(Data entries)
━━━━━━━━━━
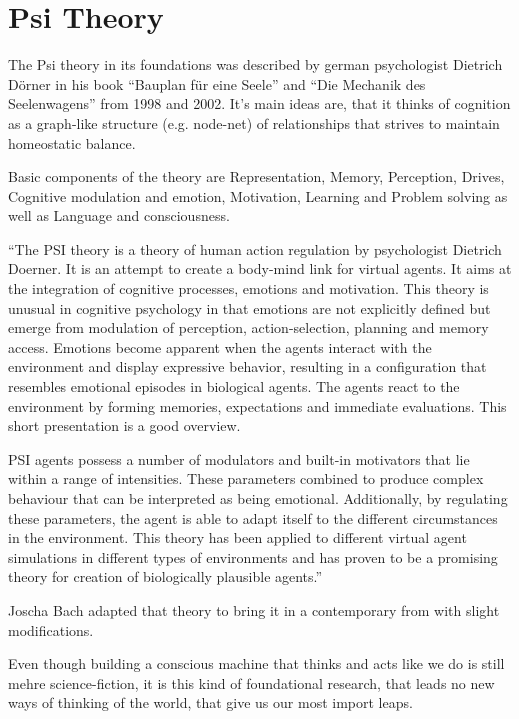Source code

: \section{Psi Theory}
The Psi theory in its foundations was described by german psychologist Dietrich Dörner in his book ``Bauplan für eine Seele'' and ``Die Mechanik des Seelenwagens'' from 1998 and 2002. It's main ideas are, that it thinks of cognition as a graph-like structure (e.g. node-net) of relationships that strives to maintain homeostatic balance.\cite{Bach:2009:PSI:1611304}

Basic components of the theory are Representation, Memory, Perception, Drives, Cognitive modulation and emotion, Motivation, Learning and Problem solving as well as Language and consciousness. %

``The PSI theory is a theory of human action regulation by psychologist Dietrich Doerner. It is an attempt to create a body-mind link for virtual agents. It aims at the integration of cognitive processes, emotions and motivation. This theory is unusual in cognitive psychology in that emotions are not explicitly defined but emerge from modulation of perception, action-selection, planning and memory access. Emotions become apparent when the agents interact with the environment and display expressive behavior, resulting in a configuration that resembles emotional episodes in biological agents. The agents react to the environment by forming memories, expectations and immediate evaluations. This short presentation is a good overview.

PSI agents possess a number of modulators and built-in motivators that lie within a range of intensities. These parameters combined to produce complex behaviour that can be interpreted as being emotional. Additionally, by regulating these parameters, the agent is able to adapt itself to the different circumstances in the environment. This theory has been applied to different virtual agent simulations in different types of environments and has proven to be a promising theory for creation of biologically plausible agents.'' %



Joscha Bach adapted that theory to bring it in a contemporary from with slight modifications.


Even though building a conscious machine that thinks and acts like we do is still mehre science-fiction, it is this kind of foundational research, that leads no new ways of thinking of the world, that give us our most import leaps.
━━━━━━━━━━
_EXERCISE DESCRIPTION_:
Set down every entry exactly; omit the pictures.

_ANSWER AREA_:
Source code

: \section{Psi Theory}
The Psi theory in its foundations was described by german psychologist Dietrich Dörner in his book ``Bauplan für eine Seele'' and ``Die Mechanik des Seelenwagens'' from 1998 and 2002. It's main ideas are, that it thinks of cognition as a graph-like structure (e.g. node-net) of relationships that strives to maintain homeostatic balance.\cite{Bach:2009:PSI:1611304}

Basic components of the theory are Representation, Memory, Perception, Drives, Cognitive modulation and emotion, Motivation, Learning and Problem solving as well as Language and consciousness. %

``The PSI theory is a theory of human action regulation by psychologist Dietrich Doerner. It is an attempt to create a body-mind link for virtual agents. It aims at the integration of cognitive processes, emotions and motivation. This theory is unusual in cognitive psychology in that emotions are not explicitly defined but emerge from modulation of perception, action-selection, planning and memory access. Emotions become apparent when the agents interact with the environment and display expressive behavior, resulting in a configuration that resembles emotional episodes in biological agents. The agents react to the environment by forming memories, expectations and immediate evaluations. This short presentation is a good overview.

PSI agents possess a number of modulators and built-in motivators that lie within a range of intensities. These parameters combined to produce complex behaviour that can be interpreted as being emotional. Additionally, by regulating these parameters, the agent is able to adapt itself to the different circumstances in the environment. This theory has been applied to different virtual agent simulations in different types of environments and has proven to be a promising theory for creation of biologically plausible agents.'' %



Joscha Bach adapted that theory to bring it in a contemporary from with slight modifications.


Even though building a conscious machine that thinks and acts like we do is still mehre science-fiction, it is this kind of foundational research, that leads no new ways of thinking of the world, that give us our most import leaps.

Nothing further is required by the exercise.